■ Information supplied
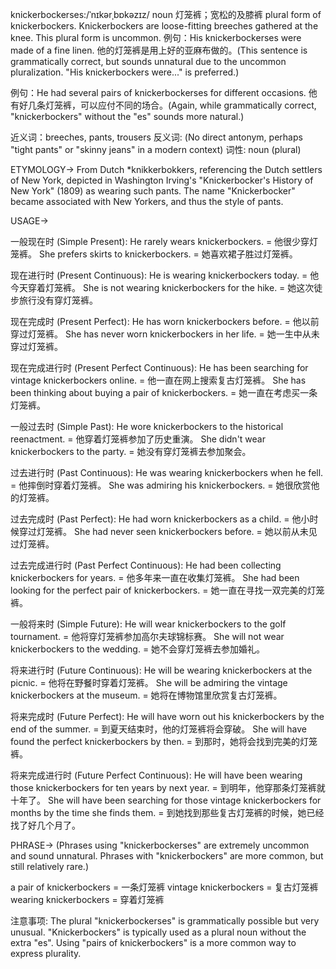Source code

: knickerbockerses:/ˈnɪkərˌbɒkəzɪz/
noun
灯笼裤；宽松的及膝裤
plural form of knickerbockers.  Knickerbockers are loose-fitting breeches gathered at the knee.  This plural form is uncommon.
例句：His knickerbockerses were made of a fine linen. 他的灯笼裤是用上好的亚麻布做的。(This sentence is grammatically correct, but sounds unnatural due to the uncommon pluralization.  "His knickerbockers were..." is preferred.)

例句：He had several pairs of knickerbockerses for different occasions.  他有好几条灯笼裤，可以应付不同的场合。(Again, while grammatically correct, "knickerbockers" without the "es" sounds more natural.)

近义词：breeches, pants, trousers
反义词: (No direct antonym, perhaps "tight pants" or "skinny jeans" in a modern context)
词性: noun (plural)


ETYMOLOGY->
From Dutch *knikkerbokkers, referencing the Dutch settlers of New York, depicted in Washington Irving's "Knickerbocker's History of New York" (1809) as wearing such pants.  The name "Knickerbocker" became associated with New Yorkers, and thus the style of pants.


USAGE->

一般现在时 (Simple Present):
He rarely wears knickerbockers. = 他很少穿灯笼裤。
She prefers skirts to knickerbockers. = 她喜欢裙子胜过灯笼裤。

现在进行时 (Present Continuous):
He is wearing knickerbockers today. = 他今天穿着灯笼裤。
She is not wearing knickerbockers for the hike. = 她这次徒步旅行没有穿灯笼裤。

现在完成时 (Present Perfect):
He has worn knickerbockers before. = 他以前穿过灯笼裤。
She has never worn knickerbockers in her life. = 她一生中从未穿过灯笼裤。

现在完成进行时 (Present Perfect Continuous):
He has been searching for vintage knickerbockers online. = 他一直在网上搜索复古灯笼裤。
She has been thinking about buying a pair of knickerbockers. = 她一直在考虑买一条灯笼裤。

一般过去时 (Simple Past):
He wore knickerbockers to the historical reenactment. = 他穿着灯笼裤参加了历史重演。
She didn't wear knickerbockers to the party. = 她没有穿灯笼裤去参加聚会。

过去进行时 (Past Continuous):
He was wearing knickerbockers when he fell. = 他摔倒时穿着灯笼裤。
She was admiring his knickerbockers. = 她很欣赏他的灯笼裤。

过去完成时 (Past Perfect):
He had worn knickerbockers as a child. = 他小时候穿过灯笼裤。
She had never seen knickerbockers before. = 她以前从未见过灯笼裤。

过去完成进行时 (Past Perfect Continuous):
He had been collecting knickerbockers for years. = 他多年来一直在收集灯笼裤。
She had been looking for the perfect pair of knickerbockers. = 她一直在寻找一双完美的灯笼裤。

一般将来时 (Simple Future):
He will wear knickerbockers to the golf tournament. = 他将穿灯笼裤参加高尔夫球锦标赛。
She will not wear knickerbockers to the wedding. = 她不会穿灯笼裤去参加婚礼。

将来进行时 (Future Continuous):
He will be wearing knickerbockers at the picnic. = 他将在野餐时穿着灯笼裤。
She will be admiring the vintage knickerbockers at the museum. = 她将在博物馆里欣赏复古灯笼裤。

将来完成时 (Future Perfect):
He will have worn out his knickerbockers by the end of the summer. = 到夏天结束时，他的灯笼裤将会穿破。
She will have found the perfect knickerbockers by then. = 到那时，她将会找到完美的灯笼裤。

将来完成进行时 (Future Perfect Continuous):
He will have been wearing those knickerbockers for ten years by next year. = 到明年，他穿那条灯笼裤就十年了。
She will have been searching for those vintage knickerbockers for months by the time she finds them. = 到她找到那些复古灯笼裤的时候，她已经找了好几个月了。


PHRASE-> (Phrases using "knickerbockerses" are extremely uncommon and sound unnatural.  Phrases with "knickerbockers" are more common, but still relatively rare.)

a pair of knickerbockers = 一条灯笼裤
vintage knickerbockers = 复古灯笼裤
wearing knickerbockers = 穿着灯笼裤


注意事项:  The plural "knickerbockerses" is grammatically possible but very unusual. "Knickerbockers" is typically used as a plural noun without the extra "es".  Using "pairs of knickerbockers" is a more common way to express plurality.
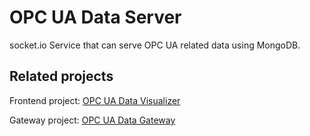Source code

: OPC UA Data Server
==================

socket.io Service that can serve OPC UA related data using MongoDB.

Related projects
----------------
Frontend project: [OPC UA Data Visualizer](https://github.com/Harha/OPC-UA-Data-Visualizer)

Gateway project: [OPC UA Data Gateway](https://github.com/Harha/OPC-UA-Data-Gateway)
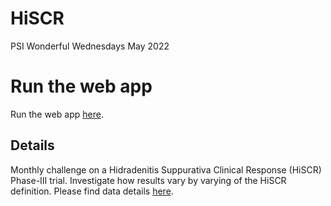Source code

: # HiSCR
PSI Wonderful Wednesdays May 2022

# Run the web app
Run the web app [here](https://bonorico.shinyapps.io/HiSCR/).

## Details
Monthly challenge on a Hidradenitis Suppurativa Clinical Response (HiSCR) Phase-III trial. Investigate how results vary by varying of the HiSCR definition.
Please find data details [here](https://github.com/VIS-SIG/Wonderful-Wednesdays/tree/master/data/2022/2022-04-13).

■ Work order
Leaving the pictures aside, give back all the records exactly as they are.

■ Exercise answer
Source code

: knickerbockerses:/ˈnɪkərˌbɒkəzɪz/
noun
灯笼裤；宽松的及膝裤
plural form of knickerbockers.  Knickerbockers are loose-fitting breeches gathered at the knee.  This plural form is uncommon.
例句：His knickerbockerses were made of a fine linen. 他的灯笼裤是用上好的亚麻布做的。(This sentence is grammatically correct, but sounds unnatural due to the uncommon pluralization.  "His knickerbockers were..." is preferred.)

例句：He had several pairs of knickerbockerses for different occasions.  他有好几条灯笼裤，可以应付不同的场合。(Again, while grammatically correct, "knickerbockers" without the "es" sounds more natural.)

近义词：breeches, pants, trousers
反义词: (No direct antonym, perhaps "tight pants" or "skinny jeans" in a modern context)
词性: noun (plural)


ETYMOLOGY->
From Dutch *knikkerbokkers, referencing the Dutch settlers of New York, depicted in Washington Irving's "Knickerbocker's History of New York" (1809) as wearing such pants.  The name "Knickerbocker" became associated with New Yorkers, and thus the style of pants.


USAGE->

一般现在时 (Simple Present):
He rarely wears knickerbockers. = 他很少穿灯笼裤。
She prefers skirts to knickerbockers. = 她喜欢裙子胜过灯笼裤。

现在进行时 (Present Continuous):
He is wearing knickerbockers today. = 他今天穿着灯笼裤。
She is not wearing knickerbockers for the hike. = 她这次徒步旅行没有穿灯笼裤。

现在完成时 (Present Perfect):
He has worn knickerbockers before. = 他以前穿过灯笼裤。
She has never worn knickerbockers in her life. = 她一生中从未穿过灯笼裤。

现在完成进行时 (Present Perfect Continuous):
He has been searching for vintage knickerbockers online. = 他一直在网上搜索复古灯笼裤。
She has been thinking about buying a pair of knickerbockers. = 她一直在考虑买一条灯笼裤。

一般过去时 (Simple Past):
He wore knickerbockers to the historical reenactment. = 他穿着灯笼裤参加了历史重演。
She didn't wear knickerbockers to the party. = 她没有穿灯笼裤去参加聚会。

过去进行时 (Past Continuous):
He was wearing knickerbockers when he fell. = 他摔倒时穿着灯笼裤。
She was admiring his knickerbockers. = 她很欣赏他的灯笼裤。

过去完成时 (Past Perfect):
He had worn knickerbockers as a child. = 他小时候穿过灯笼裤。
She had never seen knickerbockers before. = 她以前从未见过灯笼裤。

过去完成进行时 (Past Perfect Continuous):
He had been collecting knickerbockers for years. = 他多年来一直在收集灯笼裤。
She had been looking for the perfect pair of knickerbockers. = 她一直在寻找一双完美的灯笼裤。

一般将来时 (Simple Future):
He will wear knickerbockers to the golf tournament. = 他将穿灯笼裤参加高尔夫球锦标赛。
She will not wear knickerbockers to the wedding. = 她不会穿灯笼裤去参加婚礼。

将来进行时 (Future Continuous):
He will be wearing knickerbockers at the picnic. = 他将在野餐时穿着灯笼裤。
She will be admiring the vintage knickerbockers at the museum. = 她将在博物馆里欣赏复古灯笼裤。

将来完成时 (Future Perfect):
He will have worn out his knickerbockers by the end of the summer. = 到夏天结束时，他的灯笼裤将会穿破。
She will have found the perfect knickerbockers by then. = 到那时，她将会找到完美的灯笼裤。

将来完成进行时 (Future Perfect Continuous):
He will have been wearing those knickerbockers for ten years by next year. = 到明年，他穿那条灯笼裤就十年了。
She will have been searching for those vintage knickerbockers for months by the time she finds them. = 到她找到那些复古灯笼裤的时候，她已经找了好几个月了。


PHRASE-> (Phrases using "knickerbockerses" are extremely uncommon and sound unnatural.  Phrases with "knickerbockers" are more common, but still relatively rare.)

a pair of knickerbockers = 一条灯笼裤
vintage knickerbockers = 复古灯笼裤
wearing knickerbockers = 穿着灯笼裤


注意事项:  The plural "knickerbockerses" is grammatically possible but very unusual. "Knickerbockers" is typically used as a plural noun without the extra "es".  Using "pairs of knickerbockers" is a more common way to express plurality.
Source code

: OPC UA Data Server
==================

socket.io Service that can serve OPC UA related data using MongoDB.

Related projects
----------------
Frontend project: [OPC UA Data Visualizer](https://github.com/Harha/OPC-UA-Data-Visualizer)

Gateway project: [OPC UA Data Gateway](https://github.com/Harha/OPC-UA-Data-Gateway)
Source code

: # HiSCR
PSI Wonderful Wednesdays May 2022

# Run the web app
Run the web app [here](https://bonorico.shinyapps.io/HiSCR/).

## Details
Monthly challenge on a Hidradenitis Suppurativa Clinical Response (HiSCR) Phase-III trial. Investigate how results vary by varying of the HiSCR definition.
Please find data details [here](https://github.com/VIS-SIG/Wonderful-Wednesdays/tree/master/data/2022/2022-04-13).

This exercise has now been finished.